До половины девятого осталось еще три минуты. Как быстро прошел этот вечер. Еще совсем светло — какое-то неприятное освещение, и прохладнее не становится. А часы — красивые. Единственное, что у тебя осталось.
По крайней мере позвонить-то он мог ей. Что он делает все это время? Где слоняется? Вероятно, рассказывает своим друзьям о том, что с ним приключилось. Может быть, даже бахвалится, изображает, как он отчитал Гингольда. К другим он бежит — к Чернигу, к Рингсейсу. Или к своей Эрне Редлих. А ей, Анне, он даже не позвонил. Это подлость. А ведь она только ради Зеппа сделала Чернига снова человеком.
Ее ли вина, что все так сложилось?
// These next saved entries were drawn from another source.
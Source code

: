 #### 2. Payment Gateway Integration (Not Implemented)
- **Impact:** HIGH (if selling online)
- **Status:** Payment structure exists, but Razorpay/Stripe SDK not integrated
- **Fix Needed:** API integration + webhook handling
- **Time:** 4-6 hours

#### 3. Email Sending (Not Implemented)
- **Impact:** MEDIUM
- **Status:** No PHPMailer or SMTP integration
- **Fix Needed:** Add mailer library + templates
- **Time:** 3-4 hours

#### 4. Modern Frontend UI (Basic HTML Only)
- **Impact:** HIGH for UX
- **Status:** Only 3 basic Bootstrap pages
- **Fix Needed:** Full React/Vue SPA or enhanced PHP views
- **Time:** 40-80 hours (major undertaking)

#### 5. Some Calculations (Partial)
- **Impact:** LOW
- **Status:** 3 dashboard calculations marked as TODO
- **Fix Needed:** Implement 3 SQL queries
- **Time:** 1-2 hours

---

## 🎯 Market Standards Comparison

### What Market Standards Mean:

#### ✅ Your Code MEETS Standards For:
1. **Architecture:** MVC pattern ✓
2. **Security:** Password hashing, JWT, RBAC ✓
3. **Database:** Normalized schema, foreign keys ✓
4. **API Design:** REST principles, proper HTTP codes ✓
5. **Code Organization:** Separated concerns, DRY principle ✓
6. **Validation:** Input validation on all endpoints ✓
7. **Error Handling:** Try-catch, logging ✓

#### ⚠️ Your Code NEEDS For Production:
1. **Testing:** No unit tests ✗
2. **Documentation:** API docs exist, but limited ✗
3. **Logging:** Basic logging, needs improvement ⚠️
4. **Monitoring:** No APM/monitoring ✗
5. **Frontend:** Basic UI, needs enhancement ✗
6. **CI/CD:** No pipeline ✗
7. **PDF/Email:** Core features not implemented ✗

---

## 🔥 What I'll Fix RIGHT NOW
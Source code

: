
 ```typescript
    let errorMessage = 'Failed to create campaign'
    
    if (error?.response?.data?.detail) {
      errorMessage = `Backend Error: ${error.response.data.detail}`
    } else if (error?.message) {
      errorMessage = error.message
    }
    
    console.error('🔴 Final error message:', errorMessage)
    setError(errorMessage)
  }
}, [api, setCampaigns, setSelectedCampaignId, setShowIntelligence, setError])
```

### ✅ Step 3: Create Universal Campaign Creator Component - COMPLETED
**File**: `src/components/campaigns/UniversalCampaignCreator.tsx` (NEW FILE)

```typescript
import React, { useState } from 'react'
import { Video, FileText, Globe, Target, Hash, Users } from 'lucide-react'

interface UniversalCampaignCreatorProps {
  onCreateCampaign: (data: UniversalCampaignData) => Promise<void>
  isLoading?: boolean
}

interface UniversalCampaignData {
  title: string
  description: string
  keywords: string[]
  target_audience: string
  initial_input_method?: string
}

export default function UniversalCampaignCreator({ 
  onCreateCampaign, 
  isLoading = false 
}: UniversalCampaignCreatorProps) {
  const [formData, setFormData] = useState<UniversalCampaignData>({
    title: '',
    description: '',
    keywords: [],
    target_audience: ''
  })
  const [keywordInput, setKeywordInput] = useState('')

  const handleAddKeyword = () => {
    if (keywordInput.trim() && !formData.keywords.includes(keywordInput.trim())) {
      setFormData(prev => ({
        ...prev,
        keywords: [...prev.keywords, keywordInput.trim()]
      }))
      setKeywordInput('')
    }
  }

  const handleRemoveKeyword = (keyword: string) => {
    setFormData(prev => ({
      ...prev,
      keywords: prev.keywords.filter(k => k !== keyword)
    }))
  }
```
Она всегда вела себя порядочно, ей не в чем себя упрекнуть. С тех пор как вся жизнь переломилась, она взяла на себя большую часть забот, это она может сказать с чистой совестью. И не жаловалась, никогда не жаловалась ему и лишь изредка — себе. Почему он так относится к пей? Она единственный человек, знающий цену его дарованию, и единственный, на кого он может положиться. Все остальные ни теплы ни холодны к нему. Или он воображает, что в случае нужды за него постоит Чернит? Или Эрна Редлих? Теперь-то он почувствовал, какая надежная опора люди. Он готов был клясться всеми святыми, что Гейльбрун надежен, как скала. И вот на письме подпись Гейльбруна. Нет никого, кто бы постоял за него. Только она, Анна. А он ей даже не позвонил.